What is black and white thinking?
In psychological terms black and white thinking is known as a cognitive distortion. It warps our thinking so we slot everything into a good vs bad catergory. This leaves little room for nuance which is problematic because, in real life, most things exist in the gray area between the two.
Maybe you recognise some of these thoughts:
I am a total failure
They are perfect
If I can’t to this perfectly, it’s pointless
I can never do anything right
While common, this type of thinking takes a real toll on our personal relationships and our overall mental well-being. Often this leads to misinterpretation of events.
Common misinterpretations because of all-or-nothing thinking include:
You get good feedback at work, but you focus on one point that leads to the conclusion that you are dreadful at your job and about to get fired.
Your friend has to cancel some plans, and you assume it is because of something you said, or did or that they don’t care about you at all.
You spend hours (often when trying to sleep) ruminating about past mistakes that ‘prove’ you are unworthy or bad.
These types of thoughts often develop as a coping strategy. As human beings, we find it a lot easier to deal with things if they fall into clear categories. However, over time, it can become damaging and lead to constant self-criticism, eventually limiting us in our work, social life, and relationships.
Why is Black and White Thinking Harmful?
It takes a huge toll on our emotions if we live in extremes, swinging from pole to pole. One minute all is fantastic, we are great, everyone is fabulous; the next, it is the opposite it’s a rollercoaster ride.
All-or-nothing thinking impacts us in a lot of different ways:
Reduces self-esteem: If the only way to see success is through perfection, you will often feel like a failure.

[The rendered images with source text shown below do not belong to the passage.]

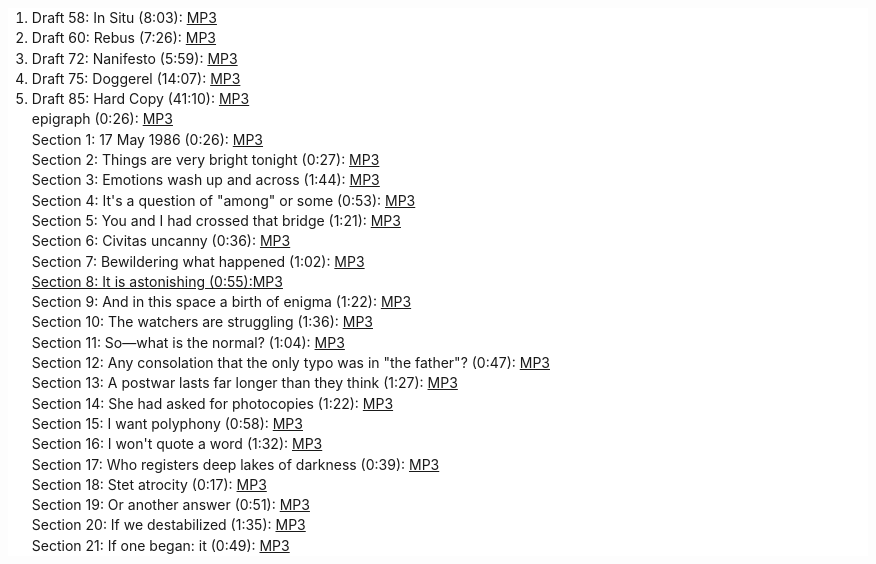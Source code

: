 1.  Draft 58: In Situ (8:03): [MP3](http://media.sas.upenn.edu/pennsound/authors/DuPlessis/Studio-111-10-12-07/DuPlessis-Rachel_01_Draft-58-In-Situ_Studio-111-Session_10-12-07.mp3)
2.  Draft 60: Rebus (7:26): [MP3](http://media.sas.upenn.edu/pennsound/authors/DuPlessis/Studio-111-10-12-07/DuPlessis-Rachel_02_Draft-60-Rebus_Studio-111-Session_10-12-07.mp3)
3.  Draft 72: Nanifesto (5:59): [MP3](http://media.sas.upenn.edu/pennsound/authors/DuPlessis/Studio-111-10-12-07/DuPlessis-Rachel_03_Draft-72-Nanifesto_Studio-111-Session_10-12-07.mp3)
4.  Draft 75: Doggerel (14:07): [MP3](http://media.sas.upenn.edu/pennsound/authors/DuPlessis/Studio-111-10-12-07/DuPlessis-Rachel_04_Draft-75-Doggerel_Studio-111-Session_10-12-07.mp3)
5.  Draft 85: Hard Copy (41:10): [MP3](http://media.sas.upenn.edu/pennsound/authors/DuPlessis/Studio-111-10-12-07/DuPlessis-Rachel_05_Draft-85-Hard-Copy_Studio-111-Session_10-12-07.mp3)  
    epigraph (0:26): [MP3](http://media.sas.upenn.edu/pennsound/authors/DuPlessis/Studio-111-10-12-07/Draft-85/DuPlessis-Rachel_01_epigraph_Studio-111-Session_10-12-07.mp3)  
    Section 1: 17 May 1986 (0:26): [MP3](http://media.sas.upenn.edu/pennsound/authors/DuPlessis/Studio-111-10-12-07/Draft-85/DuPlessis-Rachel_01_epigraph_Studio-111-Session_10-12-07.mp3)  
    Section 2: Things are very bright tonight (0:27): [MP3](http://media.sas.upenn.edu/pennsound/authors/DuPlessis/Studio-111-10-12-07/Draft-85/DuPlessis-Rachel_03_Part-2_Studio-111-Session_10-12-07.mp3)  
    Section 3: Emotions wash up and across (1:44): [MP3](http://media.sas.upenn.edu/pennsound/authors/DuPlessis/Studio-111-10-12-07/Draft-85/DuPlessis-Rachel_04_Part-3_Studio-111-Session_10-12-07.mp3)  
    Section 4: It's a question of "among" or some (0:53): [MP3](http://media.sas.upenn.edu/pennsound/authors/DuPlessis/Studio-111-10-12-07/Draft-85/DuPlessis-Rachel_05_Section-4_Studio-111-Session_10-12-07.mp3)  
    Section 5: You and I had crossed that bridge (1:21): [MP3](http://media.sas.upenn.edu/pennsound/authors/DuPlessis/Studio-111-10-12-07/Draft-85/DuPlessis-Rachel_06_Section-5_Studio-111-Session_10-12-07.mp3)  
    Section 6: Civitas uncanny (0:36): [MP3](http://media.sas.upenn.edu/pennsound/authors/DuPlessis/Studio-111-10-12-07/Draft-85/DuPlessis-Rachel_07_Section-6_Studio-111-Session_10-12-07.mp3)  
    Section 7: Bewildering what happened (1:02): [MP3](http://media.sas.upenn.edu/pennsound/authors/DuPlessis/Studio-111-10-12-07/Draft-85/DuPlessis-Rachel_08_Section-7_Studio-111-Session_10-12-07.mp3)[  
    Section 8: It is astonishing (0:55):]()[MP3](http://media.sas.upenn.edu/pennsound/authors/DuPlessis/Studio-111-10-12-07/Draft-85/DuPlessis-Rachel_09_Section-8_Studio-111-Session_10-12-07.mp3)  
    Section 9: And in this space a birth of enigma (1:22): [MP3](http://media.sas.upenn.edu/pennsound/authors/DuPlessis/Studio-111-10-12-07/Draft-85/DuPlessis-Rachel_10_Section-9_Studio-111-Session_10-12-07.mp3)  
    Section 10: The watchers are struggling (1:36): [MP3](http://media.sas.upenn.edu/pennsound/authors/DuPlessis/Studio-111-10-12-07/Draft-85/DuPlessis-Rachel_11_Section-10_Studio-111-Session_10-12-07.mp3)  
    Section 11: So—what is the normal? (1:04): [MP3](http://media.sas.upenn.edu/pennsound/authors/DuPlessis/Studio-111-10-12-07/Draft-85/DuPlessis-Rachel_12_Section-11_Studio-111-Session_10-12-07.mp3)  
    Section 12: Any consolation that the only typo was in "the father"? (0:47): [MP3](http://media.sas.upenn.edu/pennsound/authors/DuPlessis/Studio-111-10-12-07/Draft-85/DuPlessis-Rachel_13_Section-12_Studio-111-Session_10-12-07.mp3)  
    Section 13: A postwar lasts far longer than they think (1:27): [MP3](http://media.sas.upenn.edu/pennsound/authors/DuPlessis/Studio-111-10-12-07/Draft-85/DuPlessis-Rachel_14_Section-13_Studio-111-Session_10-12-07.mp3)  
    Section 14: She had asked for photocopies (1:22): [MP3](http://media.sas.upenn.edu/pennsound/authors/DuPlessis/Studio-111-10-12-07/Draft-85/DuPlessis-Rachel_15_Section-14_Studio-111-Session_10-12-07.mp3)  
    Section 15: I want polyphony (0:58): [MP3](http://media.sas.upenn.edu/pennsound/authors/DuPlessis/Studio-111-10-12-07/Draft-85/DuPlessis-Rachel_16_Section-15_Studio-111-Session_10-12-07.mp3)  
    Section 16: I won't quote a word (1:32): [MP3](http://media.sas.upenn.edu/pennsound/authors/DuPlessis/Studio-111-10-12-07/Draft-85/DuPlessis-Rachel_17_Section-16_Studio-111-Session_10-12-07.mp3)  
    Section 17: Who registers deep lakes of darkness (0:39): [MP3](http://media.sas.upenn.edu/pennsound/authors/DuPlessis/Studio-111-10-12-07/Draft-85/DuPlessis-Rachel_18_Section-17_Studio-111-Session_10-12-07.mp3)  
    Section 18: Stet atrocity (0:17): [MP3](http://media.sas.upenn.edu/pennsound/authors/DuPlessis/Studio-111-10-12-07/Draft-85/DuPlessis-Rachel_19_Section-18_Studio-111-Session_10-12-07.mp3)  
    Section 19: Or another answer (0:51): [MP3](http://media.sas.upenn.edu/pennsound/authors/DuPlessis/Studio-111-10-12-07/Draft-85/DuPlessis-Rachel_20_Section-19_Studio-111-Session_10-12-07.mp3)  
    Section 20: If we destabilized (1:35): [MP3](http://media.sas.upenn.edu/pennsound/authors/DuPlessis/Studio-111-10-12-07/Draft-85/DuPlessis-Rachel_21_Section-20_Studio-111-Session_10-12-07.mp3)  
    Section 21: If one began: it (0:49): [MP3](http://media.sas.upenn.edu/pennsound/authors/DuPlessis/Studio-111-10-12-07/Draft-85/DuPlessis-Rachel_22_Section-21_Studio-111-Session_10-12-07.mp3)  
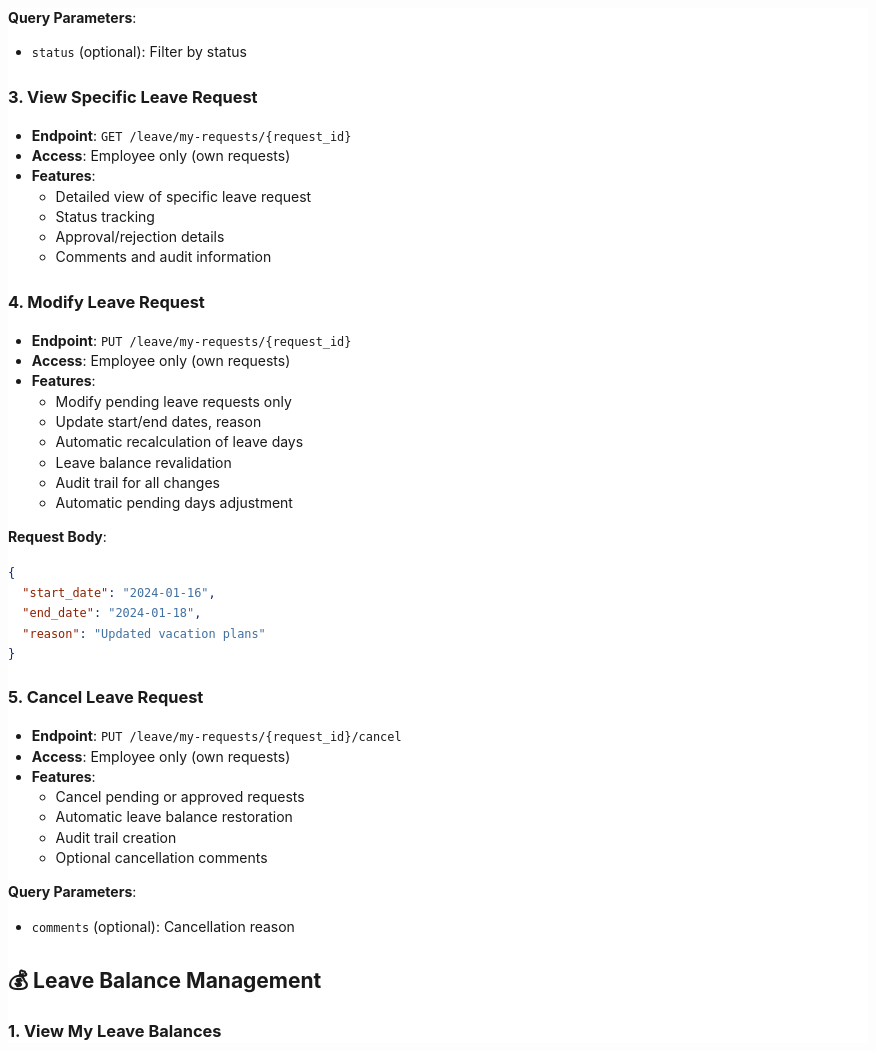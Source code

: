 **Query Parameters**:

- `status` (optional): Filter by status

### 3. View Specific Leave Request

- **Endpoint**: `GET /leave/my-requests/{request_id}`
- **Access**: Employee only (own requests)
- **Features**:
  - Detailed view of specific leave request
  - Status tracking
  - Approval/rejection details
  - Comments and audit information

### 4. Modify Leave Request

- **Endpoint**: `PUT /leave/my-requests/{request_id}`
- **Access**: Employee only (own requests)
- **Features**:
  - Modify pending leave requests only
  - Update start/end dates, reason
  - Automatic recalculation of leave days
  - Leave balance revalidation
  - Audit trail for all changes
  - Automatic pending days adjustment

**Request Body**:

```json
{
  "start_date": "2024-01-16",
  "end_date": "2024-01-18",
  "reason": "Updated vacation plans"
}
```

### 5. Cancel Leave Request

- **Endpoint**: `PUT /leave/my-requests/{request_id}/cancel`
- **Access**: Employee only (own requests)
- **Features**:
  - Cancel pending or approved requests
  - Automatic leave balance restoration
  - Audit trail creation
  - Optional cancellation comments

**Query Parameters**:

- `comments` (optional): Cancellation reason

## 💰 Leave Balance Management

### 1. View My Leave Balances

Strains relationships: Seeing people as either completely good or totally bad can lead to conflict. Unrealistic expectations of others often lead to disappointment in relationships.
Fuels anxiety & depression: These thought patterns can act to increase feelings of pressure, powerlessness and hopelessness.
Blocks your personal growth: mistakes are essential to learn and grow. Black and white thinking sees them as failures and often causes people to give up. This, in turn, means missing out on real opportunities to progress as a person in our work or personal lives.
How to Move Beyond Black and White Thinking
Challenging black-and-white thinking takes time and commitment. You are working to rewire your brain to move away from pathways that are familiar and comfortable and into new territory. This doesn’t mean learning to ignore difficulties and challenges. The aim is to view situations and people with much greater balance and compassion. You will notice that, after a while, you will start to spend more time in the grey areas where things will feel more balanced, calmer and realistic.
Here are some steps to try:
Be curious about yourself: start to notice the patterns that emerge. As you do so, you will become aware of those extreme words: never, always, failure, and perfect. This is the first step to making a change.
Question yourself: Is there a middle ground here? For example, did you completely mess that up, or was it a mistake that you can learn from?
Gather evidence: Look for facts. What evidence do you have that supports both sides of a particular event? As you weigh this up, the likelihood is that you will see that reality lies in the middle somewhere. (That grey area again!)
Be human: Mistakes do not make you a ‘bad’ person; they are simply part of being human. Treat yourself as you would your best friend.
Seek support: If you feel that you need some help moving past these thoughts and that they are impacting your life negatively, consider talking to a counsellor.
Final Thoughts
Living in an all-or-nothing mindset can make life feel like an uphill struggle. It can affect our overall worldview, lead to overwhelming feelings or anxiety and make our internal dialogue harsh and unforgiving. Learning to recognise these thought patterns and opening up to the idea of more balance will increase resilience and improve emotional well-being. This will mean more kindness in your life - towards others and yourself.